---- DATA SECTION
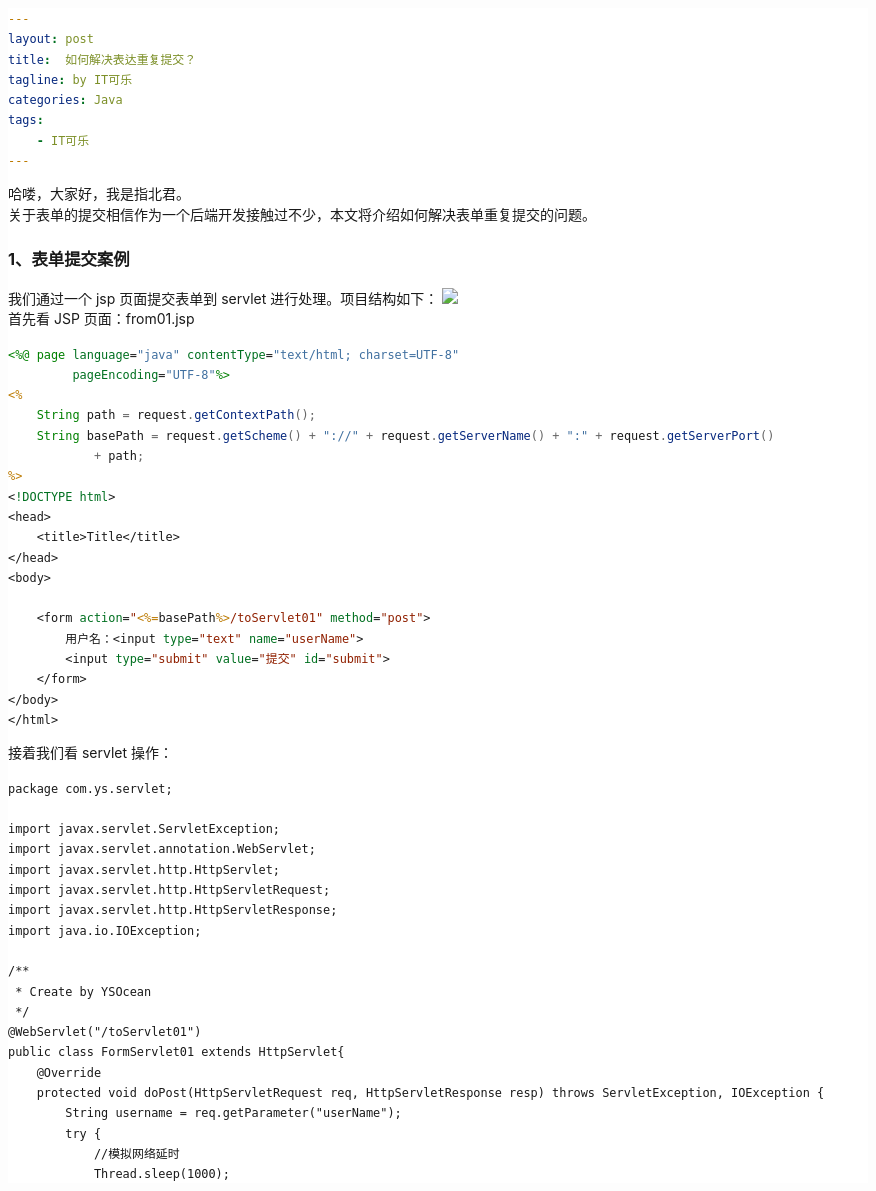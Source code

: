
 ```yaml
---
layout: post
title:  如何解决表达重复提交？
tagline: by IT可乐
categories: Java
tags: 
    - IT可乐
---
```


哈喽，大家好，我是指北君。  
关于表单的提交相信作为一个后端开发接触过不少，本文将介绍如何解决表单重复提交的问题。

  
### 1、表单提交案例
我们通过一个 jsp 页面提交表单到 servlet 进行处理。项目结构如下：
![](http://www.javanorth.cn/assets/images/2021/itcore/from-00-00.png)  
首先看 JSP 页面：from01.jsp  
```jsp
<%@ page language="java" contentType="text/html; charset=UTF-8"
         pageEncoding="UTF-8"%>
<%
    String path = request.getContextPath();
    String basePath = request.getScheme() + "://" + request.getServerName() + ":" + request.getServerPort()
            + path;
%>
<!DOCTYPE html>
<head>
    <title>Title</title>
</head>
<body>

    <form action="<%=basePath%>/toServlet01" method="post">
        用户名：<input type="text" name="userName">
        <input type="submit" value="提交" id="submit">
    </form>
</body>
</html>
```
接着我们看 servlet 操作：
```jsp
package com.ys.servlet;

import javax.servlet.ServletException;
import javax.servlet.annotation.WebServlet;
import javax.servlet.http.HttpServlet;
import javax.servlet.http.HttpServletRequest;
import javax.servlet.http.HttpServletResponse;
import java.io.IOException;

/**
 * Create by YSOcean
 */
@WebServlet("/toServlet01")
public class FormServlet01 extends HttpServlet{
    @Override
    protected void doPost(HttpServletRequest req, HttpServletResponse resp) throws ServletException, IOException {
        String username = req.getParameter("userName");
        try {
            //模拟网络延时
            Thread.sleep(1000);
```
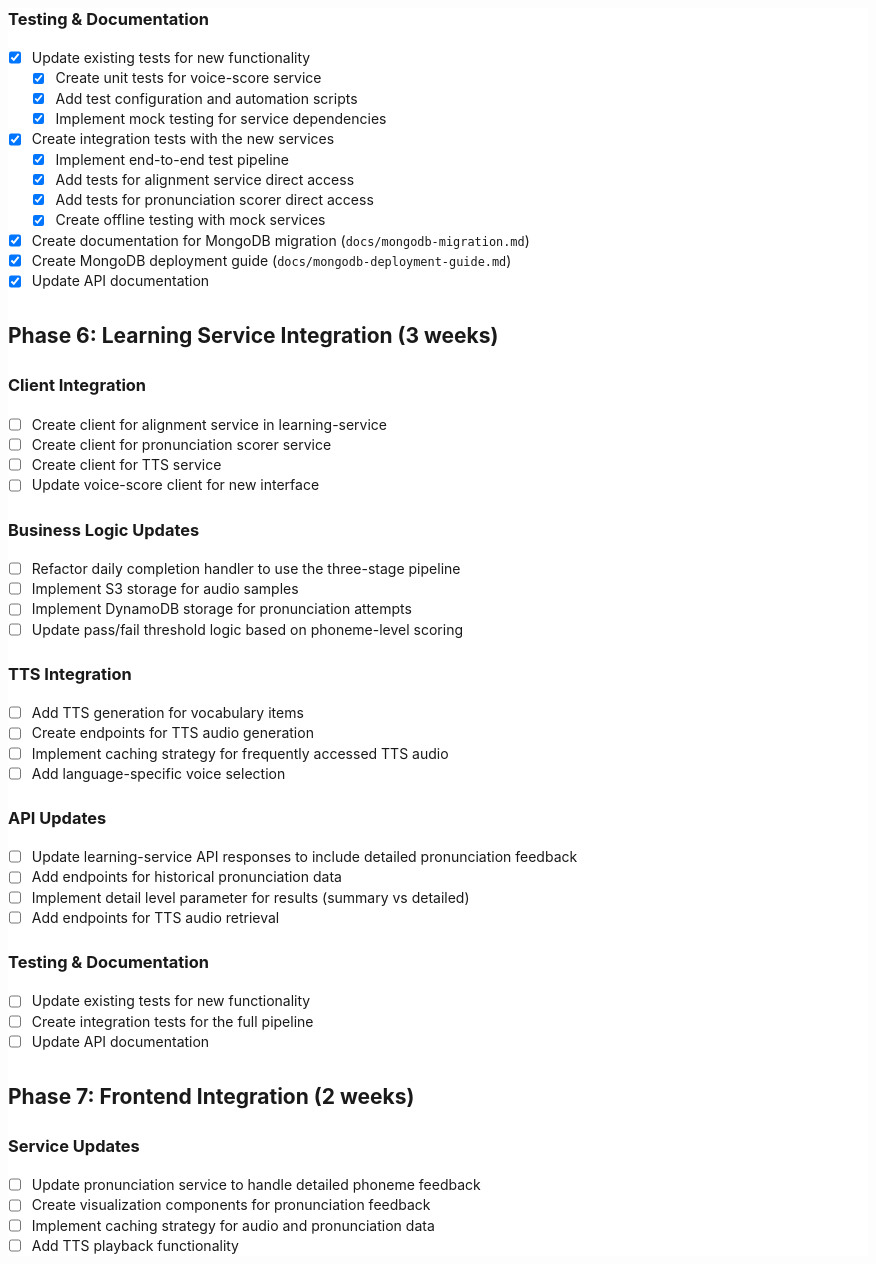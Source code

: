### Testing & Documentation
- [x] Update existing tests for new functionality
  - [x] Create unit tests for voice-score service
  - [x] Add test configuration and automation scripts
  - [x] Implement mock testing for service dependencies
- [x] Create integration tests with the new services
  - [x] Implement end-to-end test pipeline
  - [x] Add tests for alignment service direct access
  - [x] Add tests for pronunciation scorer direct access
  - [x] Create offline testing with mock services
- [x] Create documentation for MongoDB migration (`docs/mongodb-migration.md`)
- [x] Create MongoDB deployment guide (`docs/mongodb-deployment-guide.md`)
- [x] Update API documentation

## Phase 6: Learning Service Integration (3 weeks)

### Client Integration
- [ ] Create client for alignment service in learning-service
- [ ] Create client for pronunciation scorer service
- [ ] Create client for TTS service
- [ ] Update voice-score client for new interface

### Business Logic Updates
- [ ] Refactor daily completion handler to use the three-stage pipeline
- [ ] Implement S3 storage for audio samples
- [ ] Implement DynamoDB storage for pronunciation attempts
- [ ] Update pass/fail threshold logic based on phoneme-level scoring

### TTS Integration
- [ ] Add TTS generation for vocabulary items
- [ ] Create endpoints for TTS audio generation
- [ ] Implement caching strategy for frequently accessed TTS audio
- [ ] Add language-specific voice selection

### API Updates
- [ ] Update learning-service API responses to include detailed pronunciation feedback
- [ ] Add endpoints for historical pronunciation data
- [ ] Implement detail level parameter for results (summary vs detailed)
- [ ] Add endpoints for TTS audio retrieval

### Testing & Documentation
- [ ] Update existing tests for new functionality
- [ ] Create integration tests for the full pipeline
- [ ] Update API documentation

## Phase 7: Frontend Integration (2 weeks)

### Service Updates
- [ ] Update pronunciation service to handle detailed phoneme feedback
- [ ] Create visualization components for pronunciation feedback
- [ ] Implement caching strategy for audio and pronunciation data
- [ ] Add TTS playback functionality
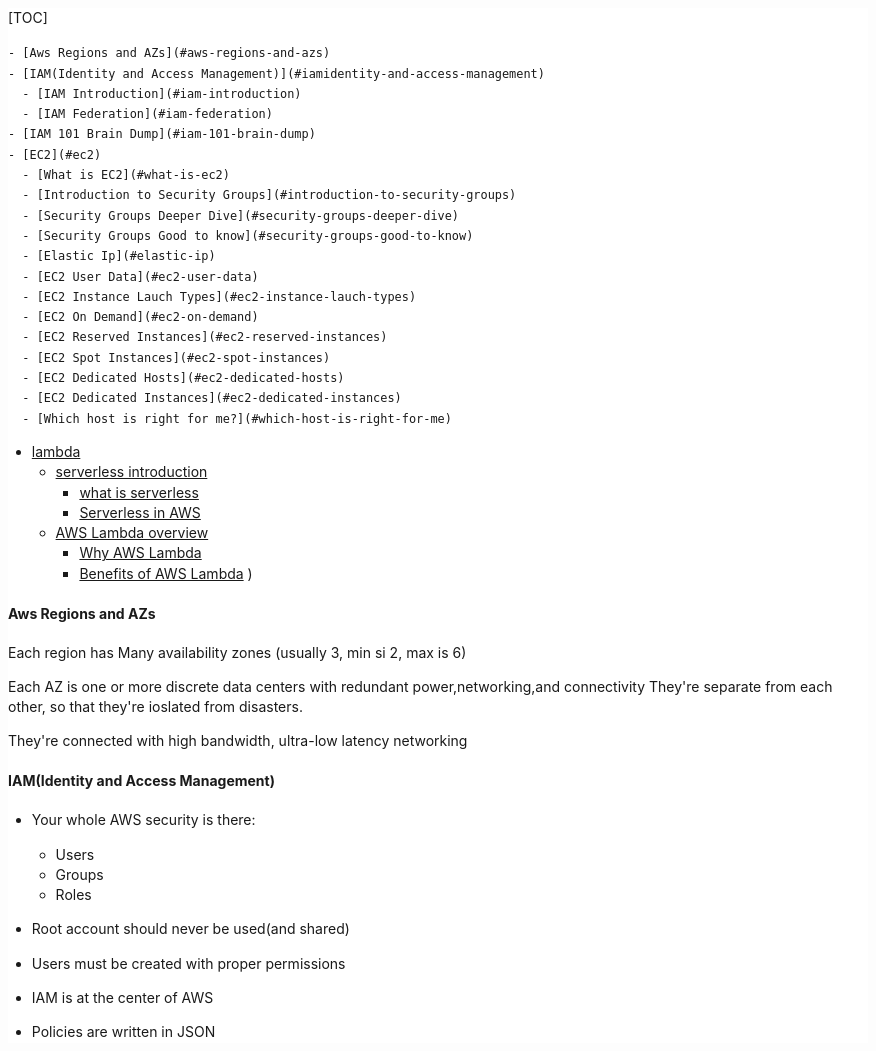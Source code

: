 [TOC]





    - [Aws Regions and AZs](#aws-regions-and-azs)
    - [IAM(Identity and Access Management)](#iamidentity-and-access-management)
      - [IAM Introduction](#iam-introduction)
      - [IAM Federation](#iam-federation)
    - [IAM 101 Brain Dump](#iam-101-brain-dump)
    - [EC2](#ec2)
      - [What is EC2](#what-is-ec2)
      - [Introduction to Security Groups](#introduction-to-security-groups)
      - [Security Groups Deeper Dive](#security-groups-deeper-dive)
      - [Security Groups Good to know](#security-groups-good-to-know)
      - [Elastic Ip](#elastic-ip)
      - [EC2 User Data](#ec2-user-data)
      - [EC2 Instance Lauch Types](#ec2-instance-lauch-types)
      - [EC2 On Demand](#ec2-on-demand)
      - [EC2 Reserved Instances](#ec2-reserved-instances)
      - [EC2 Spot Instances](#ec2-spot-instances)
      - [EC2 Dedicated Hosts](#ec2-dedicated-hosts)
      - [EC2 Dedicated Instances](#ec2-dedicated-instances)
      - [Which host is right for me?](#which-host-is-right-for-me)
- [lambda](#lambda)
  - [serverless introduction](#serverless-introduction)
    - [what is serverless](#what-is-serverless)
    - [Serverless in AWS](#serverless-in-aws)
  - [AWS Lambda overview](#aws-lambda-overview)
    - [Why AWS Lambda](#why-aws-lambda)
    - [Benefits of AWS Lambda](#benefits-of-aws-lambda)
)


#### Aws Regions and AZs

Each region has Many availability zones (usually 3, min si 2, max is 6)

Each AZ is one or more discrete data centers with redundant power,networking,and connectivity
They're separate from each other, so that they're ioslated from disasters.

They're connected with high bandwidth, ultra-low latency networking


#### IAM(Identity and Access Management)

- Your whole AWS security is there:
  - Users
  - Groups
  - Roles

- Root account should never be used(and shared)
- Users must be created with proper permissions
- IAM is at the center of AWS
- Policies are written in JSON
--------
Extract every line above that contains the word "Users".

> WORKED SOLUTION
  - Users
- Users must be created with proper permissions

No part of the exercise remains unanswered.